What is it? NASA spots unusual but spectacular rectangle cut to precision in Antarctica


NASA recently shared the image of an ice sheet nearly cut to perfection in Antarctica. The monolithic ice slab was seen floating just off the Larsen C ice shelf and the perfectly cut 90-degree angles seem quite unnatural in the first glance.

The US space agency captured this stunning image as a part of 'Operation Ice Bridge', a mission to study more about the change in the formation of ice sheets in the polar regions over years.
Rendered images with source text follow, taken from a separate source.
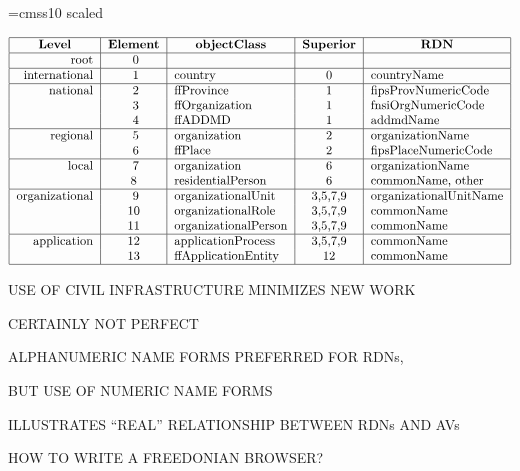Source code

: \begin{bwslide}
\font\twlsf=cmss10 scaled 
\twlsf

\[\begin{tabular}{|r|c|l|c|l|}
\hline
\multicolumn{1}{|c|}{\bf Level}&
\multicolumn{1}{c|}{\bf Element}&
	\multicolumn{1}{c|}{\bf objectClass}&
			\multicolumn{1}{c|}{\bf Superior}&
				\multicolumn{1}{c|}{\bf RDN}\\
\hline
root&
\ 0&	&		&	\\
\hline
international&
\ 1&	country&	0&	countryName\\
\hline
national&
 \ 2&	ffProvince&	1&	fipsProvNumericCode\\
&\ 3&	ffOrganization&	1&	fnsiOrgNumericCode\\
&\ 4&	ffADDMD&	1&	addmdName\\
\hline
regional&
 \ 5&	organization&	2&	organizationName\\
&\ 6&	ffPlace&	2&	fipsPlaceNumericCode\\
\hline
local&
\ 7&	organization&	6&	organizationName\\
& 8&	residentialPerson&
			6&	commonName, other\\
\hline
organizational&
\ 9&	organizationalUnit&
			3,5,7,9&
				organizationalUnitName\\
&10&	organizationalRole&
			3,5,7,9&
				commonName\\
&11&	organizationalPerson&
			3,5,7,9&
				commonName\\
\hline
application&
12&	applicationProcess&
			3,5,7,9&
				commonName\\
&13&	ffApplicationEntity&
			12&	commonName\\
\hline
\end{tabular}\]
\end{bwslide}


\begin{bwslide}

\begin{nrtc}
\item	USE OF CIVIL INFRASTRUCTURE MINIMIZES NEW WORK

\item	CERTAINLY NOT PERFECT

\item	ALPHANUMERIC NAME FORMS PREFERRED FOR RDNs,
    \begin{nrtc}
    \item	BUT USE OF NUMERIC NAME FORMS
    \end{nrtc}
    ILLUSTRATES ``REAL'' RELATIONSHIP BETWEEN RDNs AND AVs

\item	HOW TO WRITE A FREEDONIAN BROWSER?
\end{nrtc}
\end{bwslide}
Natural or artificial formation?

As the image of the perfectly cut rectangular ice sheet went viral online, many conspiracy theorists started arguing that this strange structure might have been created intentionally by alleged aliens who visit earth's polar regions. Some of these theorists believe that extraterrestrial beings are secretly living in the polar regions and the government, as well as NASA, are well aware of their existence.

However, experts strongly dismissed the alien angle and made it clear that this iceberg is a completely natural formation. As per experts, people are used to seeing pictures of angular icebergs, with a small tip jutting out of the water. But the rectangular iceberg spotted by NASA is a unique type, known as tabular icebergs.

Tabular icebergs: All you need to know

It should be noted that tabular icebergs have steep, nearly vertical sides and a flat plateau top, and they usually break off of ice shelves. When there are clean calves of the icebergs, the angles in the tabular icebergs will be very close to 90 degrees. However, in the course of time, wind waves and sea spray will fade away the edges of the tabular icebergs.

"Tabular icebergs form, through a process that's a bit like a fingernail growing too long and cracking off at the end. They're often rectangular and geometric as a result. What makes this one a bit unusual is that it looks almost like a square," said Kelly Brunt, an ice scientist with NASA and at the University of Maryland, Live Science reports.